Defendant additionally challenges the propriety of his sentence. The record reflects that the State called the court's attention to certain pen letters which showed that defendant's prior criminal convictions involved attacks on women riding CHA elevators. Defendant claims that the trial judge improperly accepted, over defendant's objections, these letters for use in aggravation at the sentence hearing. He alleges this was improper because the State, in not offering the authors of the letters as witnesses or any other witnesses or means by which to assure the judge that the contents of those letters were in fact true, failed to establish that the documents were reliable. Moreover, defendant asserts, the judge's adverse ruling following his objection to the acceptance of said documents, along with his remarks in setting sentence that defendant was a "menace to society" who deserved to be behind bars, showed that the court improperly relied on the pen letters in imposing defendant's sentence.

• 7 Discussing the duty assumed by the trial judge in determining a defendant's punishment, our supreme court in People v. Devin (1982), 93 Ill.2d 326, 347, 444 N.E.2d 102, 112, stated that a judge "must take care to shield his mind from what might be the prejudicial effect of unreliable and other improper evidence" (quoting People v. Crews (1967), 38 Ill.2d 331, 231 N.E.2d 451). However, it is abundantly clear from both the decisions of the supreme and appellate courts that reliance on an improper factor in aggravation does not always necessitate remandment for resentencing. Where it can be determined from the record that the weight placed on the improperly considered aggravating factor was so insignificant that it did not lead to a greater sentence, remandment is not required. People v. Bourke (1983), 96 Ill.2d 327, 449 N.E.2d 1338; People v. Davis (1984), 124 Ill. App.3d 813, 464 N.E.2d 1150; People v. Reid (1983), 94 Ill.2d 88, 445 N.E.2d 329.
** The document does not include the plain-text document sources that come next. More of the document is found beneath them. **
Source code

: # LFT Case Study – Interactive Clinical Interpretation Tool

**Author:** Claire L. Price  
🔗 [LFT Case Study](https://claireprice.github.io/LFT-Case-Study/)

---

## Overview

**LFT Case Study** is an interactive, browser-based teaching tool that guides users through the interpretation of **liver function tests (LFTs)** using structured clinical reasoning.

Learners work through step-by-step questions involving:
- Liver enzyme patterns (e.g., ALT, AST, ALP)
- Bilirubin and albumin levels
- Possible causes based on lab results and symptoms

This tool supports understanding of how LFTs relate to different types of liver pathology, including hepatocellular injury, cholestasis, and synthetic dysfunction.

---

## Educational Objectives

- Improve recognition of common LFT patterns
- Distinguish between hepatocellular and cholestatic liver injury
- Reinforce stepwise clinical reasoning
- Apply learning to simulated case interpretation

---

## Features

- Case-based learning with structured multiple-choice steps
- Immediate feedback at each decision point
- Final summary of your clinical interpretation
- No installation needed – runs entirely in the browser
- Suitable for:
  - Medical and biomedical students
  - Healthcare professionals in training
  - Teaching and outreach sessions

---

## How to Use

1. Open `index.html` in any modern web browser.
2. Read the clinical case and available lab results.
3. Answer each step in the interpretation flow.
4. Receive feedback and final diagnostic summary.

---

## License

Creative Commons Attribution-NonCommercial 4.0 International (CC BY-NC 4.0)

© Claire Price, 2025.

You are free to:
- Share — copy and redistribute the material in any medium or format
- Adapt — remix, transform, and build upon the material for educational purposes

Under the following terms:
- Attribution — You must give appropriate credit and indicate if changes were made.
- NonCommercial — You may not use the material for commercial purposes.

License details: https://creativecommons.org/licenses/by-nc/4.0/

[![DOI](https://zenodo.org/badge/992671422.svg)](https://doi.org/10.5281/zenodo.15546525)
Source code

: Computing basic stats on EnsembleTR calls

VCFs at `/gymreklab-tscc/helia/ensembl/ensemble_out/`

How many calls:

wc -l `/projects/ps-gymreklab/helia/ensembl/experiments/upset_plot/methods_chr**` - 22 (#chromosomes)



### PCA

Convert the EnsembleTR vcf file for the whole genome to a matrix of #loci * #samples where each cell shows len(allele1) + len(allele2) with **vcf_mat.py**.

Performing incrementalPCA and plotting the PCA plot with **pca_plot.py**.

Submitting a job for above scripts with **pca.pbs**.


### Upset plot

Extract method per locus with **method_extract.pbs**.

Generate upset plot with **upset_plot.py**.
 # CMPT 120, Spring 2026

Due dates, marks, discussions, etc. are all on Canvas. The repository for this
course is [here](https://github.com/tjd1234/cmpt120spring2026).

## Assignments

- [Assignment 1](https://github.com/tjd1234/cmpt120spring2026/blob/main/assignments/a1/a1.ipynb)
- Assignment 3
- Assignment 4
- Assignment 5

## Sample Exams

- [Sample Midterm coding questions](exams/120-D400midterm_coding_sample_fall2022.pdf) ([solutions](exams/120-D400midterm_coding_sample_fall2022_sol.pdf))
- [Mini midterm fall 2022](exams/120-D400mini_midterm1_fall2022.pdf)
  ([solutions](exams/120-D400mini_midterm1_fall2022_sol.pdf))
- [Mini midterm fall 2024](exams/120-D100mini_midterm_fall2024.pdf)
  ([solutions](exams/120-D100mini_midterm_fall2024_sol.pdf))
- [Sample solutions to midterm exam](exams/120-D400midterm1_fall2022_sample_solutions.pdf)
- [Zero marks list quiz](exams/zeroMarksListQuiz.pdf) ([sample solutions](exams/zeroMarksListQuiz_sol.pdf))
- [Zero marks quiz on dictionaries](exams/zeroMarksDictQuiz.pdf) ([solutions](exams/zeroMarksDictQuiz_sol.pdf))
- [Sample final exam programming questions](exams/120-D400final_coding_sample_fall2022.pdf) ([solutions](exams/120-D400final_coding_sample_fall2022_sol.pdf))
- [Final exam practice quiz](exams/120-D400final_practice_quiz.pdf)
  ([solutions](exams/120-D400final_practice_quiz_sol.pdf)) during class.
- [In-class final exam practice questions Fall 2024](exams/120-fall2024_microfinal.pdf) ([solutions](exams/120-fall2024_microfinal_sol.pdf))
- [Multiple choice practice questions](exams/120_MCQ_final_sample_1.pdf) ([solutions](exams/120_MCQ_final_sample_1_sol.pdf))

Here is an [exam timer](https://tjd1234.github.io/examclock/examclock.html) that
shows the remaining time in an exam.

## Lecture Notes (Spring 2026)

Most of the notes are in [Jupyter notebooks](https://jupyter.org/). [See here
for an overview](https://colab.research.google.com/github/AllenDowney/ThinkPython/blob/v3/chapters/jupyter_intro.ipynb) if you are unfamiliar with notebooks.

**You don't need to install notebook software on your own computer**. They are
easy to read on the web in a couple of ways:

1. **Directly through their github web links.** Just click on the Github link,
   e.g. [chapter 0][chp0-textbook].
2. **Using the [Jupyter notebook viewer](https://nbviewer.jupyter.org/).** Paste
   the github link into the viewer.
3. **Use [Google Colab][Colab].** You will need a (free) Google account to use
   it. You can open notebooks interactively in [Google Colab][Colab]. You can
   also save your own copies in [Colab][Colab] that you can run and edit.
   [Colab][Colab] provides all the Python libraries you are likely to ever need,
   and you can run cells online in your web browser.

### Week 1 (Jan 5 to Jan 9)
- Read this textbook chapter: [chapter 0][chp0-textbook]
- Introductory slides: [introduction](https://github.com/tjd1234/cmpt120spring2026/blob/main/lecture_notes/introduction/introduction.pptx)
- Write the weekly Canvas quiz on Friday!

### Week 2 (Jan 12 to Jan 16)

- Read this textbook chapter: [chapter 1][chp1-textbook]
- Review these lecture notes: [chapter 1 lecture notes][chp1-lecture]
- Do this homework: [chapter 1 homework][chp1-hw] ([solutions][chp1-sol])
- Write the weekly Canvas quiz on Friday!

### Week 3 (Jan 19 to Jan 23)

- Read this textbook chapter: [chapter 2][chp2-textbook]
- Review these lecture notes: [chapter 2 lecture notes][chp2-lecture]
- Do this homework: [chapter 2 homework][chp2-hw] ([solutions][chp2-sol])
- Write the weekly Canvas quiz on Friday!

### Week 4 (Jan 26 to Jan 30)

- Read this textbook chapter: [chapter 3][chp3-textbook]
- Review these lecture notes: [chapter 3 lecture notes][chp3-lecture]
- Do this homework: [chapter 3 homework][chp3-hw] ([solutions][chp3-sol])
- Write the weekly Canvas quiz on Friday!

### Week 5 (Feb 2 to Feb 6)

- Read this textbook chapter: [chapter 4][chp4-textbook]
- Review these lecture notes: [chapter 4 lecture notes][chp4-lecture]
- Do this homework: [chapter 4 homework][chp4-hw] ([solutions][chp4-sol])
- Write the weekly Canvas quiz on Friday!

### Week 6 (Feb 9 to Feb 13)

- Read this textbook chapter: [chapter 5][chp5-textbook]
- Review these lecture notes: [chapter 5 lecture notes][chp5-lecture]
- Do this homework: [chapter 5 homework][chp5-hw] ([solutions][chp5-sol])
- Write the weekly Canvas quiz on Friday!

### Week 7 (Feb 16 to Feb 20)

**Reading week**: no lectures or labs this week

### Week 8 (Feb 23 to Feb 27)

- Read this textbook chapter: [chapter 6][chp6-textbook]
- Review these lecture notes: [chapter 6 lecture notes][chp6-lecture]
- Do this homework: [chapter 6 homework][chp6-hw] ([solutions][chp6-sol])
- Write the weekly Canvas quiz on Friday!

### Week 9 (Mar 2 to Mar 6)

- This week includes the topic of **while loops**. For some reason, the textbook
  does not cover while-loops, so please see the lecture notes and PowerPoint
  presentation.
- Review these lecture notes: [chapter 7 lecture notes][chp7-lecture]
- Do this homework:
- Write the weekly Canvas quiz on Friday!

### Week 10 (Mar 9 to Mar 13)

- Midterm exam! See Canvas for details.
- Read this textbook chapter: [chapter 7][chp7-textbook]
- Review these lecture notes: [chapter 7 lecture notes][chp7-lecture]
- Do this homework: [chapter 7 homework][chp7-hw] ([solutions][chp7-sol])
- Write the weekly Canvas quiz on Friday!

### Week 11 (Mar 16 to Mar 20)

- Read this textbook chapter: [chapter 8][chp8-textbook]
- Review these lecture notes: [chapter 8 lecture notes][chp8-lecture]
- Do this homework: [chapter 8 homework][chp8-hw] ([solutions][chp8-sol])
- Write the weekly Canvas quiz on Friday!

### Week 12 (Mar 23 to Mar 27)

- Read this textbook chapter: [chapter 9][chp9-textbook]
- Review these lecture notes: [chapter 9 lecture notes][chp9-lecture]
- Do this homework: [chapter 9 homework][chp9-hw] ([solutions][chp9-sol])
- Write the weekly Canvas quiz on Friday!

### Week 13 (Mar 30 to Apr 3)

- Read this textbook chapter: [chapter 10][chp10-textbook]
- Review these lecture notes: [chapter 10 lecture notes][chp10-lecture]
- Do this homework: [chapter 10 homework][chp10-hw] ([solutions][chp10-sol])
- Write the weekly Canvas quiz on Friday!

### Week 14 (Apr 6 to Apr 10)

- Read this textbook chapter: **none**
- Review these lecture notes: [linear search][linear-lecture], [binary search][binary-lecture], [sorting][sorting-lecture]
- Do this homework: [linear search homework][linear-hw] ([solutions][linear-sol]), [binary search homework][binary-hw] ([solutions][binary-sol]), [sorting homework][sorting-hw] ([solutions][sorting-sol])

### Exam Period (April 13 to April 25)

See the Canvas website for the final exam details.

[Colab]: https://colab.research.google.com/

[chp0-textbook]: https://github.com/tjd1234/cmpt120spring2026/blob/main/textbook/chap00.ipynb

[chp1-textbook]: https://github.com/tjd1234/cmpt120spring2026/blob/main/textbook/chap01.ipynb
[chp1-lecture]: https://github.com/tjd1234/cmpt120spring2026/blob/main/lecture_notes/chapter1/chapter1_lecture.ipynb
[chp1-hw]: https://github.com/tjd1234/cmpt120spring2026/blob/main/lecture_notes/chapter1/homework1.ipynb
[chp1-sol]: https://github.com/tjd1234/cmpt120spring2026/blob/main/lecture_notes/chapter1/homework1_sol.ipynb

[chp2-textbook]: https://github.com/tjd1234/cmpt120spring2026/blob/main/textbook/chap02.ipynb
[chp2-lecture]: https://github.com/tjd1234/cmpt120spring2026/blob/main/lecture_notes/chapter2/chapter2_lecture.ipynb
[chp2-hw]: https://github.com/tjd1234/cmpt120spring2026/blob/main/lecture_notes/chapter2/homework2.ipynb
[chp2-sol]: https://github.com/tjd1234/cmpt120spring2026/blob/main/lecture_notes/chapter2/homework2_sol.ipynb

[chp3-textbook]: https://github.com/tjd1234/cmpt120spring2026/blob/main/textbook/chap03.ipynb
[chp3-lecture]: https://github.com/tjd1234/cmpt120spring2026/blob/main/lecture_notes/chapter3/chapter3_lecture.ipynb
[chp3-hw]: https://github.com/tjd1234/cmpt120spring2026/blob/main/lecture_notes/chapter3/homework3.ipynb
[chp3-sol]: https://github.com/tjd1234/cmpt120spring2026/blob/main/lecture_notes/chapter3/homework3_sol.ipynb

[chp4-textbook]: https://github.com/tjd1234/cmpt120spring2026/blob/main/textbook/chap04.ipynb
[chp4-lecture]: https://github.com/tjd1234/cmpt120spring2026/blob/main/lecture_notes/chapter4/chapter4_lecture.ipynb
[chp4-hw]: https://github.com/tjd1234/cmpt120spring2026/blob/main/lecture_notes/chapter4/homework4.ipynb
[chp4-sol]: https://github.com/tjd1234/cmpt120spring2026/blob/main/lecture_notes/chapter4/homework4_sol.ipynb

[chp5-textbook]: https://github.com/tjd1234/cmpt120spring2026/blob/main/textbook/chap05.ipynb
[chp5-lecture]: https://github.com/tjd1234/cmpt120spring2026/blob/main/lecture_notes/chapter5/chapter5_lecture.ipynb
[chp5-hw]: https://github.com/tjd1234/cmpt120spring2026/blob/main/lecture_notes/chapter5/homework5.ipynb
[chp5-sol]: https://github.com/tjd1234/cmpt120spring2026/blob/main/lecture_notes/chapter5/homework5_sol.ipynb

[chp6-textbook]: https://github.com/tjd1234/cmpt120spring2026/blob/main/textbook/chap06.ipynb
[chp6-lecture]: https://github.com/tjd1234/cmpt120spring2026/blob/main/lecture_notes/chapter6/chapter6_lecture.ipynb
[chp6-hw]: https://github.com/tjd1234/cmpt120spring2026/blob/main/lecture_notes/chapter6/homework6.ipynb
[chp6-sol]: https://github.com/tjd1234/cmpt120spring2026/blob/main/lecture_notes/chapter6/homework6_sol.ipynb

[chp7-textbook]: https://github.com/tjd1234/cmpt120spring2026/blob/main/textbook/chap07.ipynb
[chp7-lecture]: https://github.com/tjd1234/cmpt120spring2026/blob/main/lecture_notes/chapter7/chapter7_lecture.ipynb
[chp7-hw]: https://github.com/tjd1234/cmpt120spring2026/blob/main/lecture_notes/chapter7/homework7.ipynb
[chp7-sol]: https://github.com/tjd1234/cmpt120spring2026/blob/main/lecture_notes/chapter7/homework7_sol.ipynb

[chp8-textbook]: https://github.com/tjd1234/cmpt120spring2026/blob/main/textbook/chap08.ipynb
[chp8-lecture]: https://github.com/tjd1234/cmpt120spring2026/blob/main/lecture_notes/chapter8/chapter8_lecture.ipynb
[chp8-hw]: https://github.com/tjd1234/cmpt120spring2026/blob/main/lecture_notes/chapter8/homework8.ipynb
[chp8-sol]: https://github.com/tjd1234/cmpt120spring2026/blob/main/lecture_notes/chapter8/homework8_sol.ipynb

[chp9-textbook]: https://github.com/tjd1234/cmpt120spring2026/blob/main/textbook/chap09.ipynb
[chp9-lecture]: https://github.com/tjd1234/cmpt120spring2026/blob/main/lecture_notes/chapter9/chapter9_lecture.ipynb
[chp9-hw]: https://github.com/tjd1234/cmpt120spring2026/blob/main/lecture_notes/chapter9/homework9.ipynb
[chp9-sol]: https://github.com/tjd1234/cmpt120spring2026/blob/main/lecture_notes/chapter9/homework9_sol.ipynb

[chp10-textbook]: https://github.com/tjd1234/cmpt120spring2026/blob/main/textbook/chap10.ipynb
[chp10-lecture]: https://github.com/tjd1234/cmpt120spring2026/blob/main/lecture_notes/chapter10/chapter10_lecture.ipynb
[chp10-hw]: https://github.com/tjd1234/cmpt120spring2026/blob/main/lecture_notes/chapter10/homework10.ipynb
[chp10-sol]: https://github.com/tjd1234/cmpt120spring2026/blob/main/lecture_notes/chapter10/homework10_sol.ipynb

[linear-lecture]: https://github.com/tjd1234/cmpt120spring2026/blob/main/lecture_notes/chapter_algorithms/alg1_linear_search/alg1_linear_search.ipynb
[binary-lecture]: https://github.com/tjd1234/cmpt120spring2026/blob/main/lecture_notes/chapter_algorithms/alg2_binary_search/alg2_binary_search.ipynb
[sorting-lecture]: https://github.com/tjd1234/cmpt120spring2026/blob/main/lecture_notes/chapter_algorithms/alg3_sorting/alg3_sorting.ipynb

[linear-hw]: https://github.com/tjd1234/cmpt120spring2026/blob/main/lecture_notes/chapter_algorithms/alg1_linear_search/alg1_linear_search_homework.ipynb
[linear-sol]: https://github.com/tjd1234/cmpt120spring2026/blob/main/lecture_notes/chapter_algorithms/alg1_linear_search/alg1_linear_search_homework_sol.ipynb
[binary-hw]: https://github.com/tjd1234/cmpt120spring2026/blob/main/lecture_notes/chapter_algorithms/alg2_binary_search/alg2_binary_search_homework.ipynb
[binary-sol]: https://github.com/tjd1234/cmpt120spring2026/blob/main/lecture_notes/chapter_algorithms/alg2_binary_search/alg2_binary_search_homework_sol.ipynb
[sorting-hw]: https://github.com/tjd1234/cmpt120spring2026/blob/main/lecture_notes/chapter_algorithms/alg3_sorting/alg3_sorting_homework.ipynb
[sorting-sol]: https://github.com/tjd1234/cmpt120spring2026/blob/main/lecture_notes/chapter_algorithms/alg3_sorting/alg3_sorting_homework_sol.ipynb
• 8 While the trial court's decision to overrule defendant's objection to the State's presentation of the pen letters is itself an indication that the trial judge believed the evidence to be proper, the record here does not demonstrate that the weight placed on these documents was so great as to have a significant impact on the sentence ultimately imposed on defendant. Although the court erred in accepting evidence which the State failed to show to be accurate and reliable (see People v. Vaughn (1978), 56 Ill. App.3d 700, 371 N.E.2d 1248), the trial court reached its sentencing decision not because defendant's prior criminal convictions involved attacks on women riding CHA elevators, but because the evidence, other than that shown exclusively in the pen letters, showed that defendant's history of criminality was extensive. This evidence was gleaned from the presentence investigation report which disclosed that defendant had been previously convicted twice for armed robbery and twice for rape. Thus, even though the trial judge might have considered the details of the crimes disclosed in the pen letters in passing, it is clear from the transcript of the sentence hearing that the primary factor in the trial court's sentencing determination was defendant's prior convictions. Furthermore, our reading of the record indicates that the trial court's comment that defendant was a "menace to society" was a response to the fact that, even after completing prior penitentiary sentences, defendant reverted to raping and robbing again. We therefore reject defendant's contention that the trial court abused its discretion in sentencing him to concurrent terms of 60 years for each offense.

Accordingly, we affirm the judgment of the circuit court.

Affirmed.

SULLIVAN, P.J., and MURRAY, J., *fn1 concur.